Should You Pay Off Your Mortgage Early?January 11, 2018
Owning a home is the ultimate American dream. You plan and save until you can finally put money down on your dream home. Once you begin paying the mortgage, you may start to think about your repayment options and how you might be able to contribute a bit of extra money to pay it off sooner. Being mortgage-free would be nice…or would it? There are several things to consider before you decide that paying off a loan early is the best option for you and your family.
In past generations, it was common for people to buy a home and then live in it for many years, often staying until retirement in the same home they raised a family in. Now, people are more mobile, and it is not uncommon to move houses several times in the course of one’s life. Additionally, refinancing is an option that many modern homeowners utilize, which extends the life of the traditional 30-year mortgage. Even with these new home buying trends considered, there are pros and cons to paying off your mortgage early, and it is important to weigh them to determine what will work best for your situation.
Consider your 401K
This may be the most important thing to take into account when making your decision, for a few different reasons. A study by economists found that nearly two-thirds of people who were working toward paying off a mortgage early should be putting that money toward their 401K instead, because the investment returns are higher, especially if your employer matches your contributions. If you are older and think it would be a good idea to take money out of your 401K to pay off a mortgage, stop and re-evaluate this plan to take into account the additional taxes you will pay on the distribution of this money.

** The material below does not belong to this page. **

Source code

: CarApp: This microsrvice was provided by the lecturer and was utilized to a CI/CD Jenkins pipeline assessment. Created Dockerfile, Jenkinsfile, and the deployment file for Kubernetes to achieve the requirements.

Maintain your positive credit profile
Carrying a mortgage and paying it on time helps you maintain a healthy credit profile, which will help you if you need to borrow money in the future. A mortgage is considered responsible or good debt as you have a physical asset securing the debt (unlike a credit card). Each month that you pay on time results in a positive report to the credit bureaus. When your loan is paid off, there will not be regular positive reports. However, if you have little to no debt and continue to show credit worthiness in other aspects, this will likely have just a minor impact on your score.
Mortgage interest is low; investment returns are high
As we mentioned above, mortgages have a physical asset that secures the debt, and this results in lower interest rates than what you would find with credit cards or other types of debt. Also, you could potentially be investing the extra money you are putting toward the mortgage with a diversified mix of investments over the period of the loan.
Have cash flow
When all is said and done, paying off a mortgage early will free up cash flow. However, you need to consider the amount of cash you will not have access to over the years by dedicating extra money to the mortgage every month. Having no debt is nice, but having liquidity is equally important, in case an emergency arises. Assess your personal situation and then use what works for you. If you have enough in your budget to contribute to an extra mortgage payment even with your contributions to emergency fund savings, go for it.
Peace of mind
For all the arguments against paying off a mortgage early, perhaps one of the strongest reasons to do it is for peace of mind. A mortgage is typically the largest debt you will carry in your lifetime, and having that burden off your shoulders can offer enormous psychological benefits. The financial freedom that comes from this achievement outweighs the cons of paying off a mortgage for many people.
What you choose to do is entirely up to you, but in reality, it does not have to be all or nothing. You can be smart about both mortgage repayment and savings if you take a balanced approach. Sit down with your family and discuss your options based on your finances and then create an informed plan.